Harmony.
auto-focused audio
Ideated and fully prototyped in the last three months of 2019, Harmony is a directional speaker that reimagines how sound can be used to shape and create environments. Harmony was designed and built as part of Making It, an undergraduate design course focused on product design and entrepreneurship held in the Center of Engineering Innovation and Design makerspace at Yale. It was the result of collaboration and teamwork by four undergraduate students: V. Patel, J. Payne, L. Wayland, and Valeria Villanueva.
Excerpt from the design brief:
Mission & Motivation
Harmony is a device that combines directional audio with motion tracking for a personalized and private sound experience that follows you as you move in space… Sharing space is difficult when people have varying auditory needs and preferences. While many products today are adept at sharing visual space (e.g. screens), current auditory solutions isolate individuals from each other and create barriers of communication… Allowing people to customize their auditory environment will enable spaces to accommodate new needs, increase the kinds of people that can cohabit a space, and create uniquely enchanting moments within otherwise mundane situations.
In the home environment, Harmony ameliorates the issue of private listening between friends or family where only some desire music. Public spaces, such as museums or exhibits, may employ Harmony to create personalized auditory connections between visitors and exhibits (e.g. by representing stories through sound). Private companies can similarly apply Harmony to attract passersby through an intriguing sound experience, or install Harmony indoors to guide customers to particular departments.
Design
The production of directional speakers for the average consumer is a recent and notably unexplored development. Harmony’s unfair advantage is our ability to integrate autonomous tracking with directional audio to create a new, shapeable soundscape. We adapted the SoundLazer ultrasonic transducer array to produce the directional sound. The array produces two ultrasonic carrier waves which are able to travel in a narrow cone over long distances. When these waves bounce off objects, the waves interact creating an interference pattern with a frequency that is the difference between those of the two waves. Using digital signal processing, the frequencies of the carrier waves are calibrated such that they produce an interference pattern identical to that of the desired audio wave.
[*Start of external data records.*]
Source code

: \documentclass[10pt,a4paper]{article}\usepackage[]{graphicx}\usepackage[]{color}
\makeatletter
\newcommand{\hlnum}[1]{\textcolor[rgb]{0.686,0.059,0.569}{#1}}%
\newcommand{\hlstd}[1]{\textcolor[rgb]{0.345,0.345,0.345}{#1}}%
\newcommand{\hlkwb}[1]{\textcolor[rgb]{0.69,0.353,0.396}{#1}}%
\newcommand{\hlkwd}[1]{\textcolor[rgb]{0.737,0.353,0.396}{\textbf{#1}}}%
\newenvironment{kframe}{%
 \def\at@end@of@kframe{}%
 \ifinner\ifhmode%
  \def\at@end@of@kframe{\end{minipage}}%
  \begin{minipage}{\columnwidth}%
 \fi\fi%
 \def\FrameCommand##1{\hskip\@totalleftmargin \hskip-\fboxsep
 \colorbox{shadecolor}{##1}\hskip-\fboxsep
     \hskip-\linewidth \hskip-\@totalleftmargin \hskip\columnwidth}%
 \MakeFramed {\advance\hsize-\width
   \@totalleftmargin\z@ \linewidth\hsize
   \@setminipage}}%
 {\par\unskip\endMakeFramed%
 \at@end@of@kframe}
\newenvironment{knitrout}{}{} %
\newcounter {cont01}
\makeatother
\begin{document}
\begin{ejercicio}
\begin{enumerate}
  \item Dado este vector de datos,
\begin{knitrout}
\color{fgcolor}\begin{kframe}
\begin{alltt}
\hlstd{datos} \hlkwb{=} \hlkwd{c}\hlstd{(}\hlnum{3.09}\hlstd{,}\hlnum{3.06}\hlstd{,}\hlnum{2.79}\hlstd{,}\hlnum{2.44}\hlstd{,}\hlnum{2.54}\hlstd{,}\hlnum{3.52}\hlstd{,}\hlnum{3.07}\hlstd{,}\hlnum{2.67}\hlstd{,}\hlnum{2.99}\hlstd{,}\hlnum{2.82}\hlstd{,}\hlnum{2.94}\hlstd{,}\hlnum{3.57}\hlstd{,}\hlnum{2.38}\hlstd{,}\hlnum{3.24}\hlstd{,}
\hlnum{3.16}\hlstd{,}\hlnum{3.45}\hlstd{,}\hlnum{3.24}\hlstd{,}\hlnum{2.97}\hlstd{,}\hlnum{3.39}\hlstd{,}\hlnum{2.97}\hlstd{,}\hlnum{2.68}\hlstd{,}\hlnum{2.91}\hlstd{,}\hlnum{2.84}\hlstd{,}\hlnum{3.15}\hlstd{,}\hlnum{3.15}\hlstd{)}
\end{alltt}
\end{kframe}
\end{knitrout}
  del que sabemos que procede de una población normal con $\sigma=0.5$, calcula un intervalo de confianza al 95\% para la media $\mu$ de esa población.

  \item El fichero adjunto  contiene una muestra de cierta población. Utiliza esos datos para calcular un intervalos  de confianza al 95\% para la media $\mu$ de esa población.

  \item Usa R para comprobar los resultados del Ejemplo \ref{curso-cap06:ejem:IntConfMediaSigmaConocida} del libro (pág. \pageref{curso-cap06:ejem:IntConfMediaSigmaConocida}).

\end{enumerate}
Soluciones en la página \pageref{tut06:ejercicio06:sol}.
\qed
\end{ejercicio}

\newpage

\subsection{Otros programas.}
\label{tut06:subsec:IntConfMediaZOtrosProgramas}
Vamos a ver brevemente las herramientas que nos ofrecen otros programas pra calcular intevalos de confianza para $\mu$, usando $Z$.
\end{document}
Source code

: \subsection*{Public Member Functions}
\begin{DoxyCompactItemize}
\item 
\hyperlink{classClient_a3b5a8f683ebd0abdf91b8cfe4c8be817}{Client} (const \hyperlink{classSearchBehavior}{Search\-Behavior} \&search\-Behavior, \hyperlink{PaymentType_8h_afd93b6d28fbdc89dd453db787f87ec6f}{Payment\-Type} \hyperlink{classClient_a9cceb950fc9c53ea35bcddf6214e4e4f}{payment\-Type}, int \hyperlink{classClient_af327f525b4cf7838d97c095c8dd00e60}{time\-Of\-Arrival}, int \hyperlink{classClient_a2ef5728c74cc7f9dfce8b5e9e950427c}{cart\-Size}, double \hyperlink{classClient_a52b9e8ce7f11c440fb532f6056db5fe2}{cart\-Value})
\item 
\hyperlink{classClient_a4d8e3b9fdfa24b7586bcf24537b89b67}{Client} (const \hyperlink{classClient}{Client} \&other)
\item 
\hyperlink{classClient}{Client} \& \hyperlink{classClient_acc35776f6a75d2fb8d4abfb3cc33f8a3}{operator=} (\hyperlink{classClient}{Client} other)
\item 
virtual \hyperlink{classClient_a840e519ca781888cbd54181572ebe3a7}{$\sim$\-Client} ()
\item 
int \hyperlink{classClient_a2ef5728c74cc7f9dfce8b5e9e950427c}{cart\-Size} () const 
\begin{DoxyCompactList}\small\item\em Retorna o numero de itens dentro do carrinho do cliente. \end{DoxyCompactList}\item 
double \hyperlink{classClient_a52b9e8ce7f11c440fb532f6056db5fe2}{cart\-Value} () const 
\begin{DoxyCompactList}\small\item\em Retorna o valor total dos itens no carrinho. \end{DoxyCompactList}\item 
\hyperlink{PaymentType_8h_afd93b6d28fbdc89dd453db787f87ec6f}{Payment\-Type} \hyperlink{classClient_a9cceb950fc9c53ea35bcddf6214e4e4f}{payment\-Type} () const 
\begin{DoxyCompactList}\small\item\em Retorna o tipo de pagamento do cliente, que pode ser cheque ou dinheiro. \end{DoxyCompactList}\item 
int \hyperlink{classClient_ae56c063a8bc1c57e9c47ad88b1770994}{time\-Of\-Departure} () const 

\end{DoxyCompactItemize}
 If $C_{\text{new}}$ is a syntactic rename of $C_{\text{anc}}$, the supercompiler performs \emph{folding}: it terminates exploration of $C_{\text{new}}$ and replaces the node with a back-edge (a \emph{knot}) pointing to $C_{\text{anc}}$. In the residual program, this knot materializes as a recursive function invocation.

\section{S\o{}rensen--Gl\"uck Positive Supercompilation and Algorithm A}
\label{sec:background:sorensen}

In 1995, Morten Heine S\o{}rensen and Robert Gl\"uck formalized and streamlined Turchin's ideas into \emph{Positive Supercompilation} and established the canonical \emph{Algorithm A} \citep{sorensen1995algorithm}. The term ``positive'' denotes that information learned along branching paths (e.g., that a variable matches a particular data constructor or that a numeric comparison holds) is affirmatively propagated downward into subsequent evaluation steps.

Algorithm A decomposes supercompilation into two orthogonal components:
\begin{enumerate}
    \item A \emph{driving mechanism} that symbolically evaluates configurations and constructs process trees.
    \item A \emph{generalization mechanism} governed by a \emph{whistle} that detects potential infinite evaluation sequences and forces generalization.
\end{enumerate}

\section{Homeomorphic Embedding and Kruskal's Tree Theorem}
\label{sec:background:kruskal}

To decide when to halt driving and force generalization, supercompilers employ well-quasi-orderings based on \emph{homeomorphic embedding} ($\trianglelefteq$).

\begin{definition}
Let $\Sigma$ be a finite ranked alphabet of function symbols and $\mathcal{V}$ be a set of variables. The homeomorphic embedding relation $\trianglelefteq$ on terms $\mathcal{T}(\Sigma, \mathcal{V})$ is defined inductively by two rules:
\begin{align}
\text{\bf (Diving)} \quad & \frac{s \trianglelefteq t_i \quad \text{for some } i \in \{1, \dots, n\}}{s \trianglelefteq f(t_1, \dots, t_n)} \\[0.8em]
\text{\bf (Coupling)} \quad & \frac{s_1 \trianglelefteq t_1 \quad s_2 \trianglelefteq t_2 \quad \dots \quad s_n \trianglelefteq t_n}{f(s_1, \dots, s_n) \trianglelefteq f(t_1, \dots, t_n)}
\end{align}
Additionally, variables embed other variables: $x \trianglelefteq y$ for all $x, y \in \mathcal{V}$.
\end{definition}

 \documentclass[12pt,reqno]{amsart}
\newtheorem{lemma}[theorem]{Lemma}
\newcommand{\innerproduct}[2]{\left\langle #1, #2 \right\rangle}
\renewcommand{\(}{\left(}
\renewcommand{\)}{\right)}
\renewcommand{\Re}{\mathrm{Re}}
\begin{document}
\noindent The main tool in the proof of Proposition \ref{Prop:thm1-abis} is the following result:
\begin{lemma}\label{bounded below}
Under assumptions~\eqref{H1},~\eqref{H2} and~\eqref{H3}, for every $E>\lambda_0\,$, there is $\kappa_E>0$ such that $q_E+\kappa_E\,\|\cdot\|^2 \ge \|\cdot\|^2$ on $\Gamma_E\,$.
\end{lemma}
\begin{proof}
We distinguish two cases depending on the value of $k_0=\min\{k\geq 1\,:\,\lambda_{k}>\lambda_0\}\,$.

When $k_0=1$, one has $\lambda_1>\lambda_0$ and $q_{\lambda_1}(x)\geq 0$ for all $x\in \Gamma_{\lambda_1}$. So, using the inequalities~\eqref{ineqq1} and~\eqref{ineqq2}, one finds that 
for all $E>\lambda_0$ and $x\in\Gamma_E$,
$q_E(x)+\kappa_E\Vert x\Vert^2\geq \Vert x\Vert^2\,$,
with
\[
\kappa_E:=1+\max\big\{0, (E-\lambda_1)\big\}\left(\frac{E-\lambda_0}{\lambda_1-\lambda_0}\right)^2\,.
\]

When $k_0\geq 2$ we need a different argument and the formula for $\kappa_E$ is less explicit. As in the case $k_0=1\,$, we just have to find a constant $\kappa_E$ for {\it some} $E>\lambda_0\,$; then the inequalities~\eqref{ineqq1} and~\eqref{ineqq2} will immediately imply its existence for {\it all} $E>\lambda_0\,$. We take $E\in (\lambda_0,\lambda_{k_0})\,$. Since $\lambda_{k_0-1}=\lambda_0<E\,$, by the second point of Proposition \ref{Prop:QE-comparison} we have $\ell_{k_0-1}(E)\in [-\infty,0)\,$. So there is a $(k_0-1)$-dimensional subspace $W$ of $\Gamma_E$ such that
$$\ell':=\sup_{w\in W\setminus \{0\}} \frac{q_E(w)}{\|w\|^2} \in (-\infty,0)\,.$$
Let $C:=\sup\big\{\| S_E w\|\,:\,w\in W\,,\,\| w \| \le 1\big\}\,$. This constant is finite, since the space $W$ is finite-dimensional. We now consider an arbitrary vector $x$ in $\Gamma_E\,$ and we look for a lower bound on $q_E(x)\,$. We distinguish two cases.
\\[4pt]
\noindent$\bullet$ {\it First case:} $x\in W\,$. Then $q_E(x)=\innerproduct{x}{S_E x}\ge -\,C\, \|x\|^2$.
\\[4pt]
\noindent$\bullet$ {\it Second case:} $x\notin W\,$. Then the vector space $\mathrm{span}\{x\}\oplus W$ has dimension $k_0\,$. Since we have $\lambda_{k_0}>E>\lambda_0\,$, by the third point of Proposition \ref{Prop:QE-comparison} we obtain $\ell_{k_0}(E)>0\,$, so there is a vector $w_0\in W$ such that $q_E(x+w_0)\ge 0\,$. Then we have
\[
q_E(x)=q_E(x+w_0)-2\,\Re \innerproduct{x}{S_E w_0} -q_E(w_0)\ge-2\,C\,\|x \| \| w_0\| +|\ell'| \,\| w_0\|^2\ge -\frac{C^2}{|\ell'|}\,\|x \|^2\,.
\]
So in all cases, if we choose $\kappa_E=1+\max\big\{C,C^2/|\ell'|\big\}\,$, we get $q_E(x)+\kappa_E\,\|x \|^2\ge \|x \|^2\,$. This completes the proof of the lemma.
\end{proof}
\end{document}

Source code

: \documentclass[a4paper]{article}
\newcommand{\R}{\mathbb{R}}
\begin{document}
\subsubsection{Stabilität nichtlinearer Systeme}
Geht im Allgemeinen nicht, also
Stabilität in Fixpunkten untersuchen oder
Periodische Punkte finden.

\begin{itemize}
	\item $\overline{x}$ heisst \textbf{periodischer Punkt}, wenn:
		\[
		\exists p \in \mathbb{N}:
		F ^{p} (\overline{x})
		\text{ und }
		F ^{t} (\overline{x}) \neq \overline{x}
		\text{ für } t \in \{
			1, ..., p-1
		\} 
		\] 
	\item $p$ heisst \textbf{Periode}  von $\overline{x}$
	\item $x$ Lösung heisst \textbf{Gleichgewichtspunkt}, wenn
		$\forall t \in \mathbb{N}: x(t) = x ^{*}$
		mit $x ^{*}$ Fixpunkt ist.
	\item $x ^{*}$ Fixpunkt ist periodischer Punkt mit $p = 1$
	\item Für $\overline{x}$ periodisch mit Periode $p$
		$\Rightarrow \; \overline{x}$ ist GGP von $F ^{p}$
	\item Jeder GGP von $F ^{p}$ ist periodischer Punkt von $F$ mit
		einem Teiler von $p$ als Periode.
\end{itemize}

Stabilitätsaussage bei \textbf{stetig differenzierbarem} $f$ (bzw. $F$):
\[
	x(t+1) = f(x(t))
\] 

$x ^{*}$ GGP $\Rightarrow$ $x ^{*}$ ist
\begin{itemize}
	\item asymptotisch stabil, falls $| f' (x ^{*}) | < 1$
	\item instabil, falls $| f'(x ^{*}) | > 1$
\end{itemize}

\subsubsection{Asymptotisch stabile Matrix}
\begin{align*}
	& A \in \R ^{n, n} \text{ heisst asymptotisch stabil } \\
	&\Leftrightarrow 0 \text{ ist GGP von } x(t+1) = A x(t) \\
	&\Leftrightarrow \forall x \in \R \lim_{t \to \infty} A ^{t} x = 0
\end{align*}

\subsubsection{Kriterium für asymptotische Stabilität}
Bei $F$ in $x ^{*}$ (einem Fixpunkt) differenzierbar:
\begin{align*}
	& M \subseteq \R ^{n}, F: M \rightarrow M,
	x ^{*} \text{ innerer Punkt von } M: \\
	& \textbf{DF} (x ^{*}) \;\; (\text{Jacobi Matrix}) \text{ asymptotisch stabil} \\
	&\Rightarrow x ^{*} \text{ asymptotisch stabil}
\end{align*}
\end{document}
In order to follow users as they travel through an environment, we used an RGB camera and an object recognition algorithm from Open Computer Vision that identifies and tracks facial features. We also developed a mechanism that allowed for 180º rotation in the horizontal direction, and 90º in the vertical direction. The coordinate inputs from the facial recognition piloted servos to center the aim of the directional audio on the user. These components were powered and operated through a Raspberry Pi 3B Plus and enclosed in a minimally designed case.